En cette fin de semaine, sans une ligne nulle part hors presse spécialisée, un arrêté ministériel nous confirme que l'épreuve d'ancien français disparaît du CAPES de lettres. Exit tout ce qui existe avant le 16ème siècle. Montaigne et Rabelais ont encore un sursis, mais Chrétien de Troyes, François Villon et Christine de Pizan ne seront plus enseignés en version originale, autant dire qu'on peut les oublier. Seul.es les agrégé.es de lettres auront encore la possibilité de se plonger dans ces textes et de les faire partager avec ferveur avec des collégiens et des lycéens qui vibrent souvent pour Tolkien, pour Games Of Thone, pour Kaamelot et peuvent aisément être amené à la littérature médiévale avec ces chevaliers, ces troubadours et troubairites, princes et princesses, donjons et dragons. Maintenant que l'épreuve est éliminée du CAPES, la disparition de l'agrég est une question de temps, mais on programme sa mort...

On parle d'un arrêté ministériel. On parle de Blanquer. Blanquer assassine sciemment la langue, l'estropie et personne n'y trouve rien à redire. Ça c'est du privilège blanc et réac. On imagine mal un élitiste pareil, ex directeur de l'ESSEC, abaisser le niveau sur le français et pourtant il le fait. Ça passe crème. Je n'ose imaginer ce qui serait advenu si Najat Vallaud-Belkacem avait osé faire passer cette mesure. Laurent Wauquiez et consorts auraient hurlé que c'était l'échec de l'intégration et que les arabes désagrégeaient notre trésor de langue...

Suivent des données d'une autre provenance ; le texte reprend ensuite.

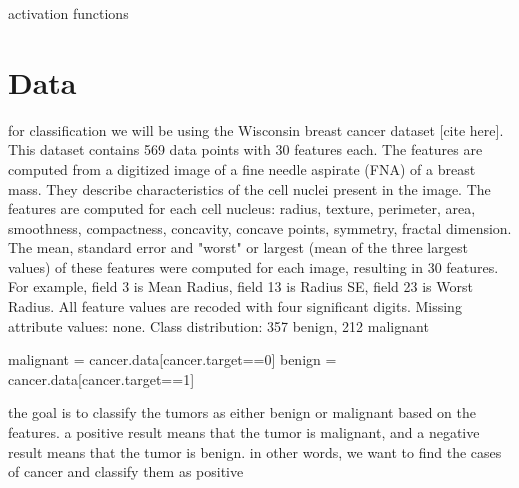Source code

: \documentclass[twoside,11pt]{report}
\begin{document}
    activation functions




\section{Data}
\label{sec:data}

    for classification we will be using the Wisconsin breast cancer dataset [cite here]. This dataset contains 
    569 data points with 30 features each. The features are computed from a digitized image of a fine needle aspirate
    (FNA) of a breast mass. They describe characteristics of the cell nuclei present in the image. The features are 
    computed for each cell nucleus: radius, texture, perimeter, area, smoothness, compactness, concavity, 
    concave points, symmetry, fractal dimension. The mean, standard error and "worst" or largest 
    (mean of the three largest values) of these features were computed for each image, resulting in 30 features. 
    For example, field 3 is Mean Radius, field 13 is Radius SE, field 23 is Worst Radius.
    All feature values are recoded with four significant digits. Missing attribute values: none.
    Class distribution: 357 benign, 212 malignant

    malignant = cancer.data[cancer.target==0]
    benign = cancer.data[cancer.target==1]

    the goal is to classify the tumors as either benign or malignant based on the features.
    a positive result means that the tumor is malignant, and a negative result means that the tumor is benign.
    in other words, we want to find the cases of cancer and classify them as positive
\end{document}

Rien ne peut justifier une décision aussi stupide que dangereuse. Les thuriféraires autoproclamés de la langue française l'affaiblissent, affaiblissent ceux qui l'enseignent et donc diminuent l'ouvroir de vocabulaire et d'imaginaires potentiels des collégien.nes et lycéen.nes de demain. Tout ça pour quoi ? Pour rien. C'est un assassinat en flagrant délit, sans mobile, pour lequel il n'y aura pas de procès. Dégoût...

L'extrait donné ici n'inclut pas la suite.